It's their first two shifts and there's also a chance it could be their first job, making it entirely possible they're not comfortable counting out a drawer yet. They deserve a chance. Either way, first job or not, they shouldn't be counting out a drawer on their first few shifts, anyway. Even if they did have a job that counted out registers before, it's a new job, likely new system/procedure.

By  babs22291  |  15

I run a tobacco shop, all drawers in my shop are to be counted down to $200.00 even at the end of every shift, plus I have a bill exchange drawer which always holds 660.00 in small bills and change. $200.00 is what I believe most companies start out at.

By  delichick  |  26

How do you think everything went well by the end of your 2nd day your til was short $40? Are you rushing cashing customers out? Ive worked with cash for the last 13 years and It takes a second to make sure the customer gives you enough money to pay, and youre giving the right change back. You count your til before you start? Are others using the til? Id start being super careful.

By  Mynxie  |  21

I use to work as a cashier for about 2 and a half years at 3 places, two was seasonal, and at the beginning of each shift at the till, we had to count the money in front of the manager to make sure the fresh draw had the correct amount of money. So yeah you really suck at your job.

By  krgoks  |  5

Assuming it's truly exactly $30 and $10 off, it's probably one of these issues (ordered most likely to least): 1. Hurried >> Dexterous jobs require slow and perfect practice. Speed will come. 2. Sticky Bills >> Rough up the new ones. 3. Theft >> Who else has access to it? 4. Hungry Register >> Check inside the register especially if the bills are loose. 5. Bad Math >> Doubtful

By  Lalala579121  |  27

Well then maybe you shouldn't have taken money out of it and put it in your pocket.

By  rmsutton  |  14

I worked at McDonald's for 3 years and a local grocery store for 2 years.

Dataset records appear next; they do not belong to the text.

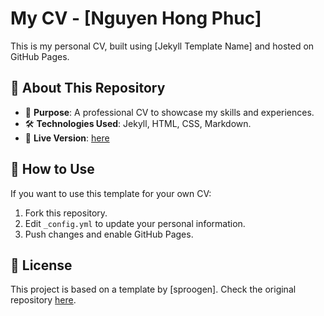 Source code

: # My CV - [Nguyen Hong Phuc]  

This is my personal CV, built using [Jekyll Template Name] and hosted on GitHub Pages.  

## 📌 About This Repository  
- 🌟 **Purpose**: A professional CV to showcase my skills and experiences.  
- 🛠 **Technologies Used**: Jekyll, HTML, CSS, Markdown.  
- 🚀 **Live Version**: [here]([https://github.com/Hong-Phuc](https://hong-phuc.github.io/hong-phuc-my-cv/))  

## 🔧 How to Use  
If you want to use this template for your own CV:  
1. Fork this repository.  
2. Edit `_config.yml` to update your personal information.  
3. Push changes and enable GitHub Pages.  

## 📄 License  
This project is based on a template by [sproogen]. Check the original repository [here](https://github.com/sproogen/modern-resume-theme).  
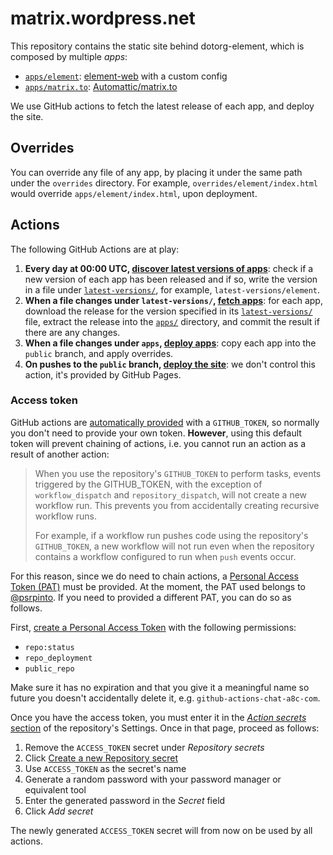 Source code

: # matrix.wordpress.net
This repository contains the static site behind dotorg-element, which is composed by multiple *apps*:

- [`apps/element`](apps/element): [element-web](https://github.com/vector-im/element-web) with a custom config
- [`apps/matrix.to`](apps/matrix.to): [Automattic/matrix.to](https://github.com/Automattic/matrix.to)

We use GitHub actions to fetch the latest release of each app, and deploy the site.

## Overrides
You can override any file of any app, by placing it under the same path under the `overrides` directory. For example, `overrides/element/index.html` would override `apps/element/index.html`, upon deployment. 

## Actions
The following GitHub Actions are at play:

1. **Every day at 00:00 UTC, [discover latest versions of apps](https://github.com/Automattic/matrix.wordpress.net/actions/workflows/latest-versions.yml)**: check if a new version of each app has been released and if so, write the version in a file under [`latest-versions/`](latest-versions), for example, `latest-versions/element`.
2. **When a file changes under `latest-versions/`, [fetch apps](https://github.com/Automattic/matrix.wordpress.net/actions/workflows/fetch.yml)**: for each app, download the release for the version specified in its [`latest-versions/`](latest-versions) file, extract the release into the [`apps/`](apps) directory, and commit the result if there are any changes.
3. **When a file changes under `apps`, [deploy apps](https://github.com/Automattic/matrix.wordpress.net/actions/workflows/deploy.yml)**: copy each app into the `public` branch, and apply overrides.
4. **On pushes to the `public` branch, [deploy the site](https://github.com/Automattic/matrix.wordpress.net/actions/workflows/pages/pages-build-deployment)**: we don't control this action, it's provided by GitHub Pages.

### Access token
GitHub actions are [automatically provided](https://docs.github.com/en/actions/security-guides/automatic-token-authentication#using-the-github_token-in-a-workflow) with a `GITHUB_TOKEN`, so normally you don't need to provide your own token. **However**, using this default token will prevent chaining of actions, i.e. you cannot run an action as a result of another action:

> When you use the repository's `GITHUB_TOKEN` to perform tasks, events triggered by the GITHUB_TOKEN, with the exception of `workflow_dispatch` and `repository_dispatch`, will not create a new workflow run. This prevents you from accidentally creating recursive workflow runs.
>
> For example, if a workflow run pushes code using the repository's `GITHUB_TOKEN`, a new workflow will not run even when the repository contains a workflow configured to run when `push` events occur.

For this reason, since we do need to chain actions, a [Personal Access Token (PAT)](https://docs.github.com/en/authentication/keeping-your-account-and-data-secure/creating-a-personal-access-token) must be provided. At the moment, the PAT used belongs to [@psrpinto](https://github.com/psrpinto). If you need to provided a different PAT, you can do so as follows.

First, [create a Personal Access Token](https://github.com/settings/tokens/new) with the following permissions:

- `repo:status`
- `repo_deployment`
- `public_repo`

Make sure it has no expiration and that you give it a meaningful name so future you doesn't accidentally delete it, e.g. `github-actions-chat-a8c-com`.

Once you have the access token, you must enter it in the [*Action secrets* section](https://github.com/Automattic/matrix.wordpress.net/settings/secrets/actions) of the repository's Settings. Once in that page, proceed as follows:

1. Remove the `ACCESS_TOKEN` secret under *Repository secrets*
2. Click [Create a new Repository secret](https://github.com/Automattic/matrix.wordpress.net/settings/secrets/actions/new)
3. Use `ACCESS_TOKEN` as the secret's name
4. Generate a random password with your password manager or equivalent tool
5. Enter the generated password in the *Secret* field
6. Click *Add secret*

The newly generated `ACCESS_TOKEN` secret will from now on be used by all actions.
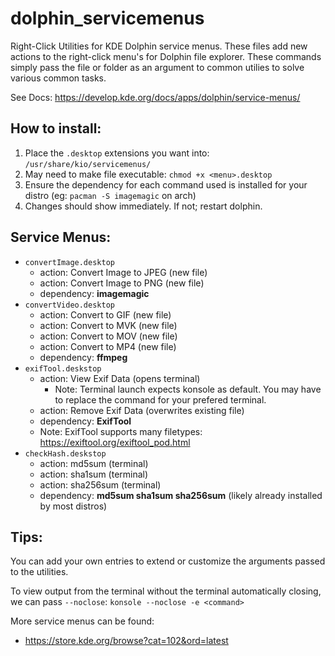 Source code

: # dolphin_servicemenus
Right-Click Utilities for KDE Dolphin service menus. These files add new actions to the right-click menu's for Dolphin file explorer. These commands simply pass the file or folder as an argument to common utilies to solve various common tasks.

See Docs: https://develop.kde.org/docs/apps/dolphin/service-menus/


## How to install:
 1. Place the `.desktop` extensions you want into: `/usr/share/kio/servicemenus/`
 2. May need to make file executable: `chmod +x <menu>.desktop`
 3. Ensure the dependency for each command used is installed for your distro (eg: `pacman -S imagemagic` on arch)
 4. Changes should show immediately. If not; restart dolphin.
 
## Service Menus:
 * `convertImage.desktop`
    * action: Convert Image to JPEG (new file)
    * action: Convert Image to PNG (new file)
    * dependency: **imagemagic**
 * `convertVideo.desktop`
    * action: Convert to GIF (new file)
    * action: Convert to MVK (new file)
    * action: Convert to MOV (new file)
    * action: Convert to MP4 (new file)
    * dependency: **ffmpeg**
* `exifTool.deskstop`
    * action: View Exif Data (opens terminal)
        * Note: Terminal launch expects konsole as default. You may have to replace the command for your prefered terminal.
    * action: Remove Exif Data (overwrites existing file)
    * dependency: **ExifTool**
    * Note: ExifTool supports many filetypes: https://exiftool.org/exiftool_pod.html
 * `checkHash.deskstop`
    * action: md5sum (terminal)
    * action: sha1sum (terminal)
    * action: sha256sum (terminal)
    * dependency: **md5sum sha1sum sha256sum** (likely already installed by most distros)
 
## Tips:
You can add your own entries to extend or customize the arguments passed to the utilities.

To view output from the terminal without the terminal automatically closing, we can pass `--noclose`:
`konsole --noclose -e <command>`

More service menus can be found:
* https://store.kde.org/browse?cat=102&ord=latest
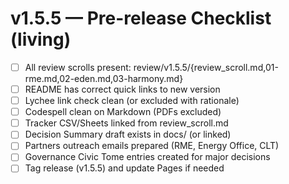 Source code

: # v1.5.5 — Pre-release Checklist (living)
- [ ] All review scrolls present: review/v1.5.5/{review_scroll.md,01-rme.md,02-eden.md,03-harmony.md}
- [ ] README has correct quick links to new version
- [ ] Lychee link check clean (or excluded with rationale)
- [ ] Codespell clean on Markdown (PDFs excluded)
- [ ] Tracker CSV/Sheets linked from review_scroll.md
- [ ] Decision Summary draft exists in docs/ (or linked)
- [ ] Partners outreach emails prepared (RME, Energy Office, CLT)
- [ ] Governance Civic Tome entries created for major decisions
- [ ] Tag release (v1.5.5) and update Pages if needed
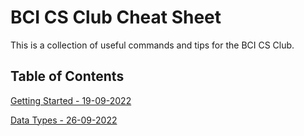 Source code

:# BCI CS Club Cheat Sheet

This is a collection of useful commands and tips for the BCI CS Club.

## Table of Contents

[Getting Started - 19-09-2022](Lessons/Day%201%20-%20Getting%20Started%20-%2019-09-2022.md)

[Data Types - 26-09-2022](Lessons/Day%202%20-%20Data%20Types%20-%2026-09-2022.md)
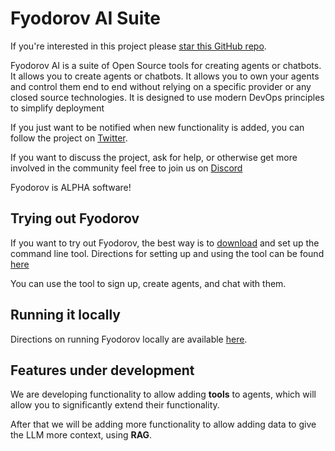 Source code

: # Fyodorov AI Suite
If you're interested in this project please [star this GitHub repo](https://github.com/FyodorovAI/Gagarin).

Fyodorov AI is a suite of Open Source tools for creating agents or chatbots. It allows you to create agents or chatbots. 
It allows you to own your agents and control them end to end without relying on a specific provider or 
any closed source technologies. It is designed to use modern DevOps principles to simplify deployment

If you just want to be notified when new functionality is added, you can follow the project 
on [Twitter](https://twitter.com/FyodorovAISuite).

If you want to discuss the project, ask for help, or otherwise get more involved in the community feel free to join 
us on [Discord](https://discord.gg/ChCTeC8qwE)

Fyodorov is ALPHA software!

## Trying out Fyodorov
If you want to try out Fyodorov, the best way is to [download](https://github.com/FyodorovAI/fyodorov-cli/releases) 
and set up the command line tool. Directions for setting up and using the tool can be found [here](./CLI.md)

You can use the tool to sign up, create agents, and chat with them.

## Running it locally
Directions on running Fyodorov locally are available [here](./LOCAL.md).

## Features under development
We are developing functionality to allow adding **tools** to agents, which will allow you to significantly 
extend their functionality.

After that we will be adding more functionality to allow adding data to give the LLM more context, using **RAG**. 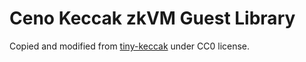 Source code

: # Ceno Keccak zkVM Guest Library

Copied and modified from [tiny-keccak](https://github.com/debris/tiny-keccak)
under CC0 license.
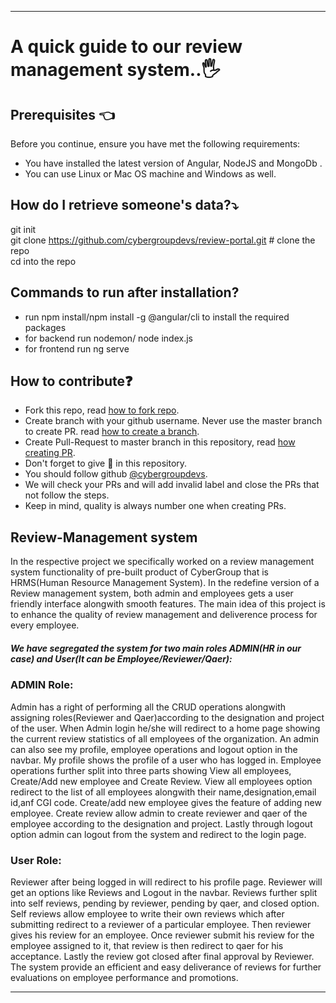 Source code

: * * *
# A quick guide to our review management system..🖐️

## Prerequisites :point_left:
Before you continue, ensure you have met the following requirements:
* You have installed the latest version of Angular, NodeJS and MongoDb .
* You can use Linux or Mac OS machine and Windows as well.

## How do I retrieve someone's data?⤵️ 
git init<br/>
git clone https://github.com/cybergroupdevs/review-portal.git # clone the repo<br/>
cd into the repo

## Commands to run after installation?
* run npm install/npm install -g @angular/cli to install the required packages
* for backend run nodemon/ node index.js
* for frontend run ng serve

## How to contribute❓
* Fork this repo, read [how to fork repo](https://help.github.com/en/github/getting-started-with-github/fork-a-repo).
* Create branch with your github username. Never use the master branch to create PR. read [how to create a branch](https://help.github.com/en/github/collaborating-with-issues-and-pull-requests/creating-and-deleting-branches-within-your-repository).
* Create Pull-Request to master branch in this repository, read [how creating PR](https://help.github.com/en/github/collaborating-with-issues-and-pull-requests/creating-a-pull-request).
* Don't forget to give 🌟 in this repository.
* You should follow github [@cybergroupdevs](https://github.com/cybergroupdevs).
* We will check your PRs and will add invalid label and close the PRs that not follow the steps.
* Keep in mind, quality is always number one when creating PRs.


## Review-Management system
In the respective project we specifically worked on a review management system functionality of pre-built product of CyberGroup that is HRMS(Human Resource Management System). In the redefine version of a Review management system, both admin and employees gets a user friendly interface alongwith smooth features. The main idea of this project is to enhance the quality of review management and deliverence process for every employee. 

##### We have segregated the system for two main roles ADMIN(HR in our case) and User(It can be Employee/Reviewer/Qaer):

### ADMIN Role:
Admin has a right of performing all the CRUD operations alongwith assigning roles(Reviewer and Qaer)according to the designation and project of the user. When Admin login he/she will redirect to a home page showing the current review statistics of all employees of the organization. An admin can also see my profile, employee operations and logout option in the navbar. My profile shows the profile of a user who has logged in. Employee operations further split into three parts showing View all employees, Create/Add new employee and Create Review. View all employees option redirect to the list of all employees alongwith their name,designation,email id,anf CGI code. Create/add new employee gives the feature of adding new employee. Create review allow admin to create reviewer and qaer of the employee according to the designation and project. Lastly through logout option admin can logout from the system and redirect to the login page.

### User Role:
Reviewer after being logged in will redirect to his profile page. Reviewer will get an options like Reviews and Logout in the navbar. Reviews further split into self reviews, pending by reviewer, pending by qaer, and closed option. Self reviews allow employee to write their own reviews which after submitting redirect to a reviewer of a particular employee. Then reviewer gives his review for an employee. Once reviewer submit his review for the employee assigned to it, that review is then redirect to qaer for his acceptance. Lastly the review got closed after final approval by Reviewer. The system provide an efficient and easy deliverance of reviews for further evaluations on employee performance and promotions. 
* * *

Did they give you a fresh drawer when you clocked in? Was anyone at any time on your drawer, like when you were on lunch or in the bathroom? If so, confront them and make them pay back half of it since they were on your drawer, too. The people I worked with (specifically at McDonald's, the grocery store all cashiers pretty much had their own lane) were assholes and would slip a $20, sometimes more, into their pockets while working on someone else's drawer, knowing they would get the blame. Even getting them to pay back half of it they didn't mind because they knew they were still $10 up from before. It got to the point where I refused to let anybody else on my drawer at McDonald's because it was too frequent an occurrence. The only person I ever let give me a break without replacing my drawer first was my brother, who was the closing shift manager while I worked there.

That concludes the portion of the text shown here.